> [PROBLEM TO WORK ON]:
Within the records below, how many lines hold the word "在以习近平同志为核心的党中央坚强领导下"? Only the number should be returned.

---------- AVAILABLE DATA

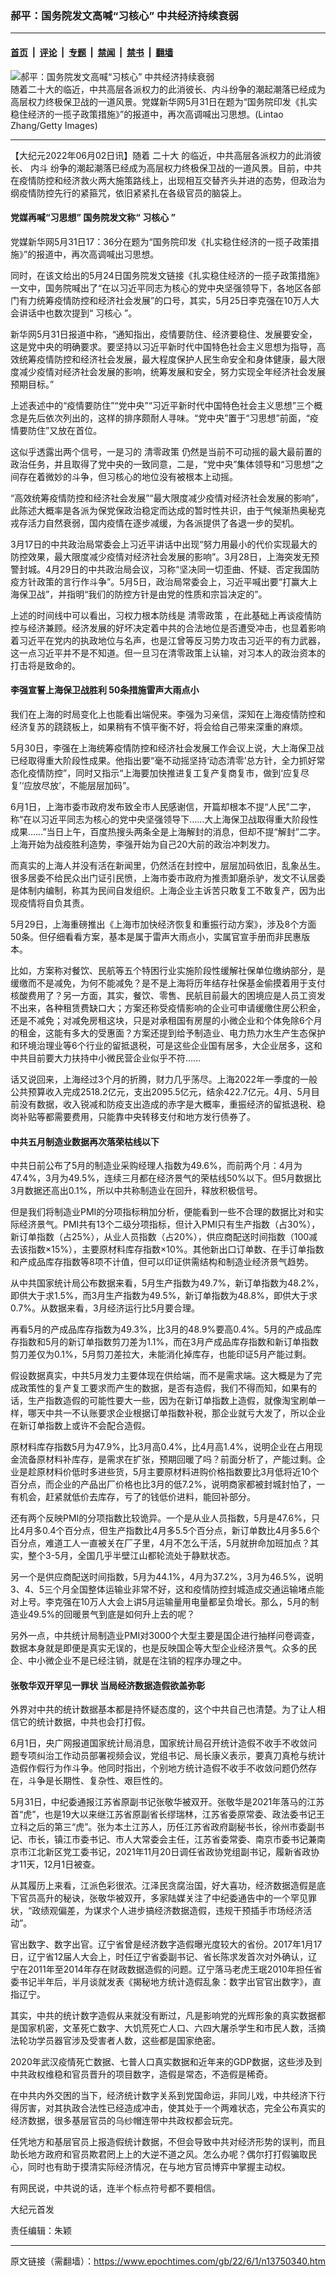 ### 郝平：国务院发文高喊“习核心” 中共经济持续衰弱

---

#### [首页](../../../..?n13750340) &nbsp;|&nbsp; [评论](../../../../../epoch-comment?n13750340) &nbsp;|&nbsp; [专题](../../../../../epoch-special?n13750340) &nbsp;|&nbsp; [禁闻](../../../../../epoch-news?n13750340) &nbsp;|&nbsp; [禁书](../../../../../books?n13750340) &nbsp;|&nbsp; [翻墙](https://github.com/gfw-breaker/nogfw/blob/master/README.md?n13750340)


<div><img alt="郝平：国务院发文高喊“习核心” 中共经济持续衰弱" class="attachment-djy_600_400 size-djy_600_400 wp-post-image" src="https://i.epochtimes.com/assets/uploads/2016/02/1211150903192320-600x400.jpg"/>
<div class="caption">
 随着二十大的临近，中共高层各派权力的此消彼长、内斗纷争的潮起潮落已经成为高层权力终极保卫战的一道风景。党媒新华网5月31日在题为“国务院印发《扎实稳住经济的一揽子政策措施》”的报道中，再次高调喊出习思想。(Lintao Zhang/Getty Images)
</div></div><hr/><div class="post_content" id="artbody" itemprop="articleBody">
 <!-- article content begin -->
 <p>
  【大纪元2022年06月02日讯】随着
  <ok href="https://www.epochtimes.com/gb/tag/%E4%BA%8C%E5%8D%81%E5%A4%A7.html">
   二十大
  </ok>
  的临近，中共高层各派权力的此消彼长、
  <ok href="https://www.epochtimes.com/gb/tag/%E5%86%85%E6%96%97.html">
   内斗
  </ok>
  纷争的潮起潮落已经成为高层权力终极保卫战的一道风景。目前，中共在疫情防控和经济救火两大施策路线上，出现相互交替齐头并进的态势，但政治为纲疫情防控先行的紧箍咒，依旧紧紧扎在各级官员的脑袋上。
 </p>
 <h4>
  党媒再喊“习思想” 国务院发文称“
  <ok href="https://www.epochtimes.com/gb/tag/%E4%B9%A0%E6%A0%B8%E5%BF%83.html">
   习核心
  </ok>
  ”
 </h4>
 <p>
  党媒新华网5月31日17：36分在题为“国务院印发《扎实稳住经济的一揽子政策措施》”的报道中，再次高调喊出习思想。
 </p>
 <p>
  同时，在该文给出的5月24日国务院发文链接《扎实稳住经济的一揽子政策措施》一文中，国务院喊出了“在以习近平同志为核心的党中央坚强领导下，各地区各部门有力统筹疫情防控和经济社会发展”的口号，其实，5月25日李克强在10万人大会讲话中也数次提到“
  <ok href="https://www.epochtimes.com/gb/tag/%E4%B9%A0%E6%A0%B8%E5%BF%83.html">
   习核心
  </ok>
  ”。
 </p>
 <p>
  新华网5月31日报道中称，“通知指出，疫情要防住、经济要稳住、发展要安全，这是党中央的明确要求。要坚持以习近平新时代中国特色社会主义思想为指导，高效统筹疫情防控和经济社会发展，最大程度保护人民生命安全和身体健康，最大限度减少疫情对经济社会发展的影响，统筹发展和安全，努力实现全年经济社会发展预期目标。”
 </p>
 <p>
  上述表述中的“疫情要防住”“党中央”“习近平新时代中国特色社会主义思想”三个概念是先后依次列出的，这样的排序颇耐人寻味。“党中央”置于“习思想”前面，“疫情要防住”又放在首位。
 </p>
 <p>
  这似乎透露出两个信号，一是习的
  <ok href="https://www.epochtimes.com/gb/tag/%E6%B8%85%E9%9B%B6%E6%94%BF%E7%AD%96.html">
   清零政策
  </ok>
  仍然是当前不可动摇的最大最前置的政治任务，并且取得了党中央的一致同意，二是，“党中央”集体领导和“习思想”之间存在着微妙的斗争，但习核心的地位没有被根本上动摇。
 </p>
 <p>
  “高效统筹疫情防控和经济社会发展”“最大限度减少疫情对经济社会发展的影响”，此陈述大概率是各派为保党保政治稳定而达成的暂时性共识，由于气候渐热奥秘克戎存活力自然衰弱，国内疫情在逐步减缓，为各派提供了各退一步的契机。
 </p>
 <p>
  3月17日的中共政治局常委会上习近平讲话中出现“努力用最小的代价实现最大的防控效果，最大限度减少疫情对经济社会发展的影响”。3月28日，上海突发无预警封城。4月29日的中共政治局会议，习称“坚决同一切歪曲、怀疑、否定我国防疫方针政策的言行作斗争”。5月5日，政治局常委会上，习近平喊出要“打赢大上海保卫战”，并指明“我们的防控方针是由党的性质和宗旨决定的”。
 </p>
 <p>
  上述的时间线中可以看出，习权力根本防线是
  <ok href="https://www.epochtimes.com/gb/tag/%E6%B8%85%E9%9B%B6%E6%94%BF%E7%AD%96.html">
   清零政策
  </ok>
  ，在此基础上再谈疫情防控与经济兼顾。经济发展的好坏决定着中共的合法地位是否遭受冲击，也显着影响着习近平在党内的执政地位与名声，也是江曾等反习势力攻击习近平的有力武器，这一点习近平并不是不知道。但一旦习在清零政策上认输，对习本人的政治资本的打击将是致命的。
 </p>
 <h4>
  李强宣誓上海保卫战胜利 50条措施雷声大雨点小
 </h4>
 <p>
  我们在上海的时局变化上也能看出端倪来。李强为习亲信，深知在上海疫情防控和经济复苏的跷跷板上，如果稍有不慎平衡不好，将会给自己带来深重的麻烦。
 </p>
 <p>
  5月30日，李强在上海统筹疫情防控和经济社会发展工作会议上说，大上海保卫战已经取得重大阶段性成果。他指出要“毫不动摇坚持‘动态清零’总方针，全力抓好常态化疫情防控”，同时又指示“上海要加快推进复工复产复商复市，做到‘应复尽复’‘应放尽放’，不能层层加码”。
 </p>
 <p>
  6月1日，上海市委市政府发布致全市人民感谢信，开篇却根本不提“人民”二字，称“在以习近平同志为核心的党中央坚强领导下……大上海保卫战取得重大阶段性成果……”当日上午，百度热搜头两条全是上海解封的消息，但却不提“解封”二字。上海开始为战疫胜利造势，李强开始为自己20大前的政治冲刺发力。
 </p>
 <p>
  而真实的上海人并没有活在新闻里，仍然活在封控中，层层加码依旧，乱象丛生。很多居委不给民众出门证引民愤，上海市委市政府为推责卸磨杀驴，发文不认居委是体制内编制，称其为民间自发组织。上海企业主诉苦只敢复工不敢复产，因为出现疫情将自负其责。
 </p>
 <p>
  5月29日，上海重磅推出《上海市加快经济恢复和重振行动方案》，涉及8个方面50条。但仔细看看方案，基本是属于雷声大雨点小，实属官宣手册而非民惠版本。
 </p>
 <p>
  比如，方案称对餐饮、民航等五个特困行业实施阶段性缓解社保单位缴纳部分，是缓缴而不是减免，为何不能减免？是不是上海将历年结存社保基金偷摸着用于支付核酸费用了？另一方面，其实，餐饮、零售、民航目前最大的困境应是人员工资发不出来，各种租赁费缺口大；方案还称受疫情影响的企业可申请缓缴住房公积金，还是不减免；对减免房租这块，只是对承租国有房屋的小微企业和个体免除6个月的租金，这能有多大的受惠面？方案还提到给予制造业、电力热力水生产生态保护和环境治理业等6个行业的留抵退税，可是这些企业国有居多，大企业居多，这和中共目前要大力扶持中小微民营企业似乎不符……
 </p>
 <p>
  话又说回来，上海经过3个月的折腾，财力几乎荡尽。上海2022年一季度的一般公共预算收入完成2518.2亿元，支出2095.5亿元，结余422.7亿元。4月、5月目前没有数据，收入锐减和防疫支出造成的赤字是大概率，重振经济的留抵退税、稳岗补贴等都需要费用，只能靠中央转移支付和地方发行债券了。
 </p>
 <h4>
  中共五月制造业数据再次落荣枯线以下
 </h4>
 <p>
  中共日前公布了5月的制造业采购经理人指数为49.6%，而前两个月：4月为47.4%，3月为49.5%，连续三月都在经济景气的荣枯线50%以下。但5月数据比3月数据还高出0.1%，所以中共称制造业在回升，释放积极信号。
 </p>
 <p>
  但是我们将制造业PMI的分项指标稍加分析，便能看到一些不合理的数据比对和实际经济景气。PMI共有13个二级分项指标，但计入PMI只有生产指数（占30%），新订单指数（占25%），从业人员指数（占20%），供应商配送时间指数（100减去该指数×15%），主要原材料库存指数×10%。其他新出口订单数、在手订单指数和产成品库存指数等8项不计值，但可以印证供需结构和制造业经济景气趋势。
 </p>
 <p>
  从中共国家统计局公布数据来看，5月生产指数为49.7%，新订单指数为48.2%，即供大于求1.5%，而3月生产指数为49.5%，新订单指数为48.8%，即供大于求0.7%。从数据来看，3月经济运行比5月要合理。
 </p>
 <p>
  再看5月的产成品库存指数为49.3%，比3月的48.9%要高0.4%。5月的产成品库存指数和5月的新订单指数剪刀差为1.1%，而在3月产成品库存指数和新订单指数剪刀差仅为0.1%，5月剪刀差拉大，未能消化掉库存，也能印证5月产能过剩。
 </p>
 <p>
  假设数据真实，中共5月发力主要体现在供给端，而不是需求端。这大概是为了完成政策性的复产复工要求而产生的数据，是否有造假，我们不得而知，如果有的话，生产指数造假的可能性要大一些，因为在新订单指数上造假，就像淘宝刷单一样，哪天中共一不认账要求企业根据订单指数补税，那企业就亏大发了，所以企业在新订单指数上或许不会配合造假。
 </p>
 <p>
  原材料库存指数5月为47.9%，比3月高0.4%，比4月高1.4%，说明企业在占用现金流备原材料补库存，是需求在扩张，预期回暖了吗？前面分析了，产能过剩。企业是趁原材料价低时多进些货，5月主要原材料进购价格指数要比3月低将近10个百分点，而企业的产品出厂价格也比3月的低7.2%，说明商家都被封城封怕了，一有机会，赶紧就低价去库存，亏了的钱低价进料，能回补部分。
 </p>
 <p>
  还有两个反映PMI的分项指数比较诡异。一个是从业人员指数，5月是47.6%，只比4月多0.4个百分点，但生产指数比4月多5.5个百分点，新订单数比4月多5.6个百分点，难道工人一直被关在厂子里，4月不怎么干活，5月就拚命加班加点？其实，整个3-5月，全国几乎半壁江山都轮流处于静默状态。
 </p>
 <p>
  另一个是供应商配送时间指数，5月为44.1%，4月为37.2%，3月为46.5%，说明3、4、5三个月全国整体运输业非常不好，这和疫情防控封城造成交通运输堵点能对上号。李克强在10万人大会上讲5月运输量用电量都呈负增长。那么，5月的制造业49.5%的回暖景气到底是如何升上去的呢？
 </p>
 <p>
  另外一点，中共统计局制造业PMI对3000个大型主要是国企进行抽样问卷调查，数据本身就是即便是真实无误的，也是反映国企等大型企业经济景气。众多的民企、中小微企业不是已经注销，就是在注销的程序办理之中。
 </p>
 <h4>
  张敬华双开罕见一罪状 当局经济数据造假欲盖弥彰
 </h4>
 <p>
  外界对中共的统计数据基本都是持怀疑态度的，这个中共自己也清楚。为了让人相信它的统计数据，中共也会打打假。
 </p>
 <p>
  6月1日，央广网报道国家统计局消息，国家统计局召开统计造假不收手不收敛问题专项纠治工作动员部署视频会议，党组书记、局长康义表示，要真刀真枪与统计造假作假行为作斗争。他同时指出，个别地方统计造假不收手不收敛问题仍然存在，斗争是长期性、复杂性、艰巨性的。
 </p>
 <p>
  5月31日，中纪委通报江苏省原副书记张敬华被双开。张敬华是2021年落马的江苏首“虎”，也是19大以来继江苏省原副省长缪瑞林，江苏省委原常委、政法委书记王立科之后的第三“虎”。张为本土江苏人，历任江苏省政府副秘书长，徐州市委副书记、市长，镇江市委书记、市人大常委会主任，江苏省委常委、南京市委书记兼南京市江北新区党工委书记，2021年11月20日调任省政协党组副书记，履新省政协才11天，12月1日被查。
 </p>
 <p>
  从其履历上来看，江派色彩很浓。江泽民贪腐治国，好大喜功，经济数据造假是底下官员高升的秘诀，张敬华被双开，多家陆媒关注了中纪委通告中的一个罕见罪状，“政绩观偏差，为谋求个人进步搞经济数据造假，违规干预插手市场经济活动”。
 </p>
 <p>
  官出数字、数字出官。辽宁省曾是经济数字造假曝光度较大的省份。2017年1月17日，辽宁省12届人大会上，时任辽宁省委副书记、省长陈求发首次对外确认，辽宁在2011年至2014年存在财政数据造假的问题。辽宁落马老虎王珉2010年担任省委书记半年后，半月谈就发表《揭秘地方统计造假乱象：数字出官官出数字》，直指辽宁。
 </p>
 <p>
  其实，中共的统计数字造假从来就没有断过，凡是影响党的光辉形象的真实数据都是国家机密，文革死亡数字、大饥荒死亡人口、六四大屠杀学生和市民人数，活摘法轮功学员器官涉及受害者人数，这些都是国家绝密。
 </p>
 <p>
  2020年武汉疫情死亡数据、七普人口真实数据和近年来的GDP数据，这些涉及到中共政权维稳和官员晋升的项目数字，造假是常态，不造假是稀奇。
 </p>
 <p>
  在中共内外交困的当下，经济统计数字关系到党国命运，非同儿戏，中共经济下行得厉害，对其执政合法性已经造成冲击，使其处于一个两难状态，完全公布真实的经济数据，很多基层官员的乌纱帽连带中共政权都会玩完。
 </p>
 <p>
  任凭地方和基层官员上报造假统计数据，不但会导致中共对经济形势的误判，而且助长地方政府和官员欺君罔上上的大逆不道之风。怎么办呢？偶尔打打假骗取民心，同时也有助于摸清实际经济情况，在与地方官员博弈中掌握主动权。
 </p>
 <p>
  有网民说，中共说的话，连半个标点符号都不要相信。
 </p>
 <p>
  大纪元首发
 </p>
 <p>
  责任编辑：朱颖
 </p>
 <!-- article content end -->
 <div id="below_article_ad">
 </div>
</div>


---

原文链接（需翻墙）：https://www.epochtimes.com/gb/22/6/1/n13750340.htm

--------------------

> [SOLUTION TO THIS PROBLEM]:
2